Alexey: “What type of project would you recommend that new data scientists attempt when trying to catch the eye of employers for entry-level data science positions?” (51:12)

Merve: Honestly – anything works, I would say. (51:24)

Alexey: [chuckles] As long as you have projects. (51:31)

Merve: Yeah, exactly. Most people don't even do that, so it's a plus if you do it. I think Kaggle really helps. There is a lot of good stuff on Kaggle. I think companies actually keep [audio cuts out] an open source thing or not. In Kaggle, everything is open.

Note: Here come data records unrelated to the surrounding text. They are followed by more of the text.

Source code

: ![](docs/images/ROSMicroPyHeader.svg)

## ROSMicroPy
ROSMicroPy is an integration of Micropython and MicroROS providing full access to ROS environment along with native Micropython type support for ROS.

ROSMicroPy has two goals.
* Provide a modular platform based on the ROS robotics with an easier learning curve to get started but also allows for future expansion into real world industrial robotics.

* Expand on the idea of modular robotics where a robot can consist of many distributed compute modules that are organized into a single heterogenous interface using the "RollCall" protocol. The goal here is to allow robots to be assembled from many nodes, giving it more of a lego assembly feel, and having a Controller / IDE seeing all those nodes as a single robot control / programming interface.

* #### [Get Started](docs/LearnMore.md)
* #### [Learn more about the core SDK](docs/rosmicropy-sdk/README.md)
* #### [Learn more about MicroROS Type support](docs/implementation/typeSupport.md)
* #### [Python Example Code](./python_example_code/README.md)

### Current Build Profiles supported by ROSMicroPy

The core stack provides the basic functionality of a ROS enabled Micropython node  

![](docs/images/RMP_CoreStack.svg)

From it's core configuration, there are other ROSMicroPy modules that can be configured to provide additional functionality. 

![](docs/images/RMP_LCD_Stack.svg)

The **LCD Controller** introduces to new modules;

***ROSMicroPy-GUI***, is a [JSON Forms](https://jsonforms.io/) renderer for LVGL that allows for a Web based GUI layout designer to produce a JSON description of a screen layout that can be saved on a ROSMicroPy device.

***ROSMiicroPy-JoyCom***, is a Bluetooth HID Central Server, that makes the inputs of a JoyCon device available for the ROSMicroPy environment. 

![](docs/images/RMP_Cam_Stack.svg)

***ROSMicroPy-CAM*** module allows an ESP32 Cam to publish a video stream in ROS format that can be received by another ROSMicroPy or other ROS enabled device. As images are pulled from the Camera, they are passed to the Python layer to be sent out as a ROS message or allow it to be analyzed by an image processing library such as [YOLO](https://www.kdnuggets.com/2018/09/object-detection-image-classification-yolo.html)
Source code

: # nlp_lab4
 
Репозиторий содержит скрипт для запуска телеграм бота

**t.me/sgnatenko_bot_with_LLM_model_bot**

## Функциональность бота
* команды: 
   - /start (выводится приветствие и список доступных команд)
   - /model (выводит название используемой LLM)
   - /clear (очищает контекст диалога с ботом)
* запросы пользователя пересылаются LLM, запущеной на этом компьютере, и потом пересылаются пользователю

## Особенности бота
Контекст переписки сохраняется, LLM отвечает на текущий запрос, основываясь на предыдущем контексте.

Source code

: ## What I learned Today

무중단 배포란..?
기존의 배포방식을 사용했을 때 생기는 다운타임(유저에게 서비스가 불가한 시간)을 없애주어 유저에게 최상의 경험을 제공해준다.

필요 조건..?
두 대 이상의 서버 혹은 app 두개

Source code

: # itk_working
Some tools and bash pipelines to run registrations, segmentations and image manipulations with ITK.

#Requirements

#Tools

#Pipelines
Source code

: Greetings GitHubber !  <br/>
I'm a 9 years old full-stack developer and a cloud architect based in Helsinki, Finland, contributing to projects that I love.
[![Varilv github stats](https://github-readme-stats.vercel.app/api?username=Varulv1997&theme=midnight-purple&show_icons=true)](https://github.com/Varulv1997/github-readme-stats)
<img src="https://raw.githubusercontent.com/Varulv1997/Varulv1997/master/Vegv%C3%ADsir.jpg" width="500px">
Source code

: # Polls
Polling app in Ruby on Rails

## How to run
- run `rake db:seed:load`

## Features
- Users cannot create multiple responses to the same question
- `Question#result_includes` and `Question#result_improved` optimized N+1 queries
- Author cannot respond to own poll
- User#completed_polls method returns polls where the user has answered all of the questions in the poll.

Another thing is, at Hugging Face, we have something called Spaces – I have told you about this. Basically, in Spaces, we host your model demos most made by Streamlit or Gradio and it’s open to everyone. I used to use it sort of like a personal portfolio of my models, because I don't think that technical recruiters actually go to your GitHub profile and run your models and try to make inferences out of them. So it's actually good to have a UI of what your model does. (51:33)

Alexey: Not just recruiters – as a hiring manager, I wouldn't do this. It’s just too much time. First of all, I need to have the environment and this is already tricky. Even if you have the requirements.txt file, right? It doesn't mean it's easy. (52:35)

Merve: Nobody is going to run it. No way. [chuckles] (52:50)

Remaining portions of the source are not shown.